Information shown: Begin
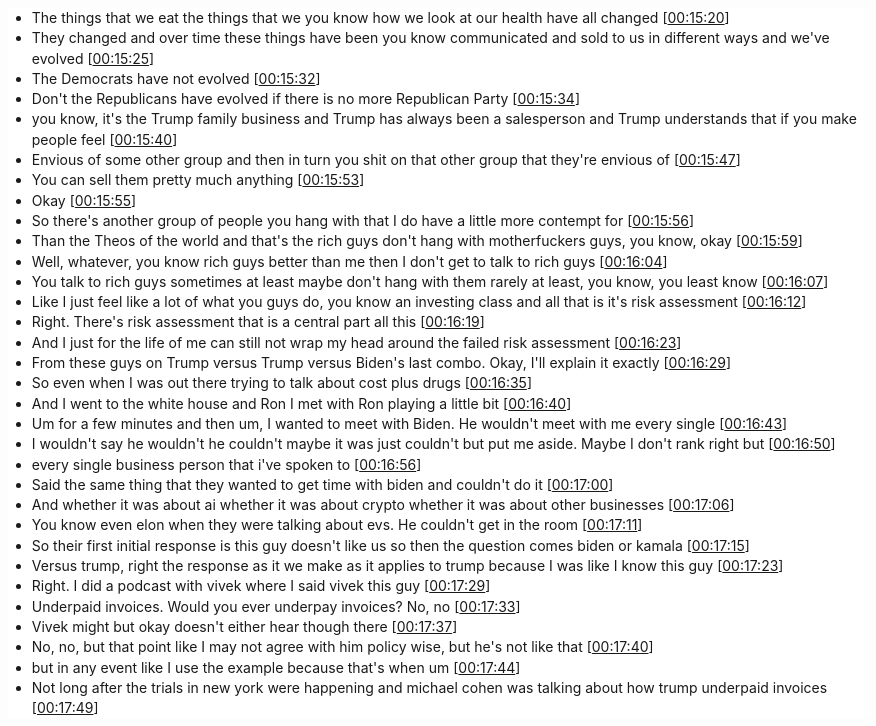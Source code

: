 *  The things that we eat the things that we you know how we look at our health have all changed [[00:15:20](https://www.youtube.com/watch?v=lx_nb7ucits&t=920.0200000000001s)]
*  They changed and over time these things have been you know communicated and sold to us in different ways and we've evolved [[00:15:25](https://www.youtube.com/watch?v=lx_nb7ucits&t=925.1s)]
*  The Democrats have not evolved [[00:15:32](https://www.youtube.com/watch?v=lx_nb7ucits&t=932.3s)]
*  Don't the Republicans have evolved if there is no more Republican Party [[00:15:34](https://www.youtube.com/watch?v=lx_nb7ucits&t=934.7s)]
*  you know, it's the Trump family business and Trump has always been a salesperson and Trump understands that if you make people feel [[00:15:40](https://www.youtube.com/watch?v=lx_nb7ucits&t=940.02s)]
*  Envious of some other group and then in turn you shit on that other group that they're envious of [[00:15:47](https://www.youtube.com/watch?v=lx_nb7ucits&t=947.9s)]
*  You can sell them pretty much anything [[00:15:53](https://www.youtube.com/watch?v=lx_nb7ucits&t=953.9s)]
*  Okay [[00:15:55](https://www.youtube.com/watch?v=lx_nb7ucits&t=955.66s)]
*  So there's another group of people you hang with that I do have a little more contempt for [[00:15:56](https://www.youtube.com/watch?v=lx_nb7ucits&t=956.06s)]
*  Than the Theos of the world and that's the rich guys don't hang with motherfuckers guys, you know, okay [[00:15:59](https://www.youtube.com/watch?v=lx_nb7ucits&t=959.18s)]
*  Well, whatever, you know rich guys better than me then I don't get to talk to rich guys [[00:16:04](https://www.youtube.com/watch?v=lx_nb7ucits&t=964.3s)]
*  You talk to rich guys sometimes at least maybe don't hang with them rarely at least, you know, you least know [[00:16:07](https://www.youtube.com/watch?v=lx_nb7ucits&t=967.9s)]
*  Like I just feel like a lot of what you guys do, you know an investing class and all that is it's risk assessment [[00:16:12](https://www.youtube.com/watch?v=lx_nb7ucits&t=972.6999999999999s)]
*  Right. There's risk assessment that is a central part all this [[00:16:19](https://www.youtube.com/watch?v=lx_nb7ucits&t=979.9s)]
*  And I just for the life of me can still not wrap my head around the failed risk assessment [[00:16:23](https://www.youtube.com/watch?v=lx_nb7ucits&t=983.26s)]
*  From these guys on Trump versus Trump versus Biden's last combo. Okay, I'll explain it exactly [[00:16:29](https://www.youtube.com/watch?v=lx_nb7ucits&t=989.58s)]
*  So even when I was out there trying to talk about cost plus drugs [[00:16:35](https://www.youtube.com/watch?v=lx_nb7ucits&t=995.34s)]
*  And I went to the white house and Ron I met with Ron playing a little bit [[00:16:40](https://www.youtube.com/watch?v=lx_nb7ucits&t=1000.62s)]
*  Um for a few minutes and then um, I wanted to meet with Biden. He wouldn't meet with me every single [[00:16:43](https://www.youtube.com/watch?v=lx_nb7ucits&t=1003.98s)]
*  I wouldn't say he wouldn't he couldn't maybe it was just couldn't but put me aside. Maybe I don't rank right but [[00:16:50](https://www.youtube.com/watch?v=lx_nb7ucits&t=1010.38s)]
*  every single business person that i've spoken to [[00:16:56](https://www.youtube.com/watch?v=lx_nb7ucits&t=1016.3s)]
*  Said the same thing that they wanted to get time with biden and couldn't do it [[00:17:00](https://www.youtube.com/watch?v=lx_nb7ucits&t=1020.9399999999999s)]
*  And whether it was about ai whether it was about crypto whether it was about other businesses [[00:17:06](https://www.youtube.com/watch?v=lx_nb7ucits&t=1026.1399999999999s)]
*  You know even elon when they were talking about evs. He couldn't get in the room [[00:17:11](https://www.youtube.com/watch?v=lx_nb7ucits&t=1031.74s)]
*  So their first initial response is this guy doesn't like us so then the question comes biden or kamala [[00:17:15](https://www.youtube.com/watch?v=lx_nb7ucits&t=1035.74s)]
*  Versus trump, right the response as it we make as it applies to trump because I was like I know this guy [[00:17:23](https://www.youtube.com/watch?v=lx_nb7ucits&t=1043.18s)]
*  Right. I did a podcast with vivek where I said vivek this guy [[00:17:29](https://www.youtube.com/watch?v=lx_nb7ucits&t=1049.26s)]
*  Underpaid invoices. Would you ever underpay invoices? No, no [[00:17:33](https://www.youtube.com/watch?v=lx_nb7ucits&t=1053.4s)]
*  Vivek might but okay doesn't either hear though there [[00:17:37](https://www.youtube.com/watch?v=lx_nb7ucits&t=1057.1799999999998s)]
*  No, no, but that point like I may not agree with him policy wise, but he's not like that [[00:17:40](https://www.youtube.com/watch?v=lx_nb7ucits&t=1060.06s)]
*  but in any event like I use the example because that's when um [[00:17:44](https://www.youtube.com/watch?v=lx_nb7ucits&t=1064.4599999999998s)]
*  Not long after the trials in new york were happening and michael cohen was talking about how trump underpaid invoices [[00:17:49](https://www.youtube.com/watch?v=lx_nb7ucits&t=1069.34s)]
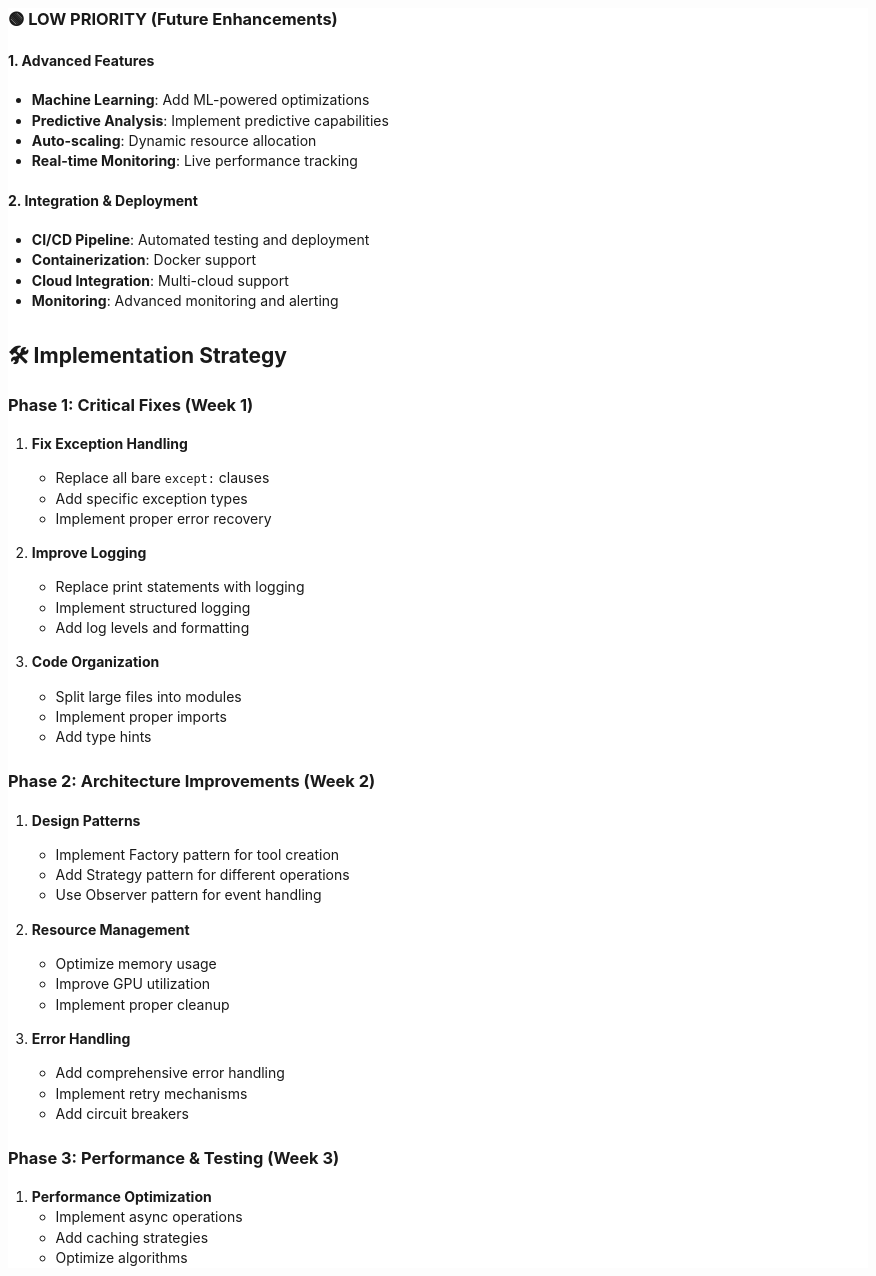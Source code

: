 ### 🟢 **LOW PRIORITY** (Future Enhancements)

#### 1. **Advanced Features**
- **Machine Learning**: Add ML-powered optimizations
- **Predictive Analysis**: Implement predictive capabilities
- **Auto-scaling**: Dynamic resource allocation
- **Real-time Monitoring**: Live performance tracking

#### 2. **Integration & Deployment**
- **CI/CD Pipeline**: Automated testing and deployment
- **Containerization**: Docker support
- **Cloud Integration**: Multi-cloud support
- **Monitoring**: Advanced monitoring and alerting

## 🛠️ Implementation Strategy

### **Phase 1: Critical Fixes** (Week 1)
1. **Fix Exception Handling**
   - Replace all bare `except:` clauses
   - Add specific exception types
   - Implement proper error recovery

2. **Improve Logging**
   - Replace print statements with logging
   - Implement structured logging
   - Add log levels and formatting

3. **Code Organization**
   - Split large files into modules
   - Implement proper imports
   - Add type hints

### **Phase 2: Architecture Improvements** (Week 2)
1. **Design Patterns**
   - Implement Factory pattern for tool creation
   - Add Strategy pattern for different operations
   - Use Observer pattern for event handling

2. **Resource Management**
   - Optimize memory usage
   - Improve GPU utilization
   - Implement proper cleanup

3. **Error Handling**
   - Add comprehensive error handling
   - Implement retry mechanisms
   - Add circuit breakers

### **Phase 3: Performance & Testing** (Week 3)
1. **Performance Optimization**
   - Implement async operations
   - Add caching strategies
   - Optimize algorithms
Information shown: End
What to work on → Working from the data above, extract solely the lines from the one containing "1. **Fix Exception Handling**" through the one containing "2. **Resource Management**", exactly as they appear, both included.

Expected answer →
1. **Fix Exception Handling**
   - Replace all bare `except:` clauses
   - Add specific exception types
   - Implement proper error recovery

2. **Improve Logging**
   - Replace print statements with logging
   - Implement structured logging
   - Add log levels and formatting

3. **Code Organization**
   - Split large files into modules
   - Implement proper imports
   - Add type hints

### **Phase 2: Architecture Improvements** (Week 2)
1. **Design Patterns**
   - Implement Factory pattern for tool creation
   - Add Strategy pattern for different operations
   - Use Observer pattern for event handling

2. **Resource Management**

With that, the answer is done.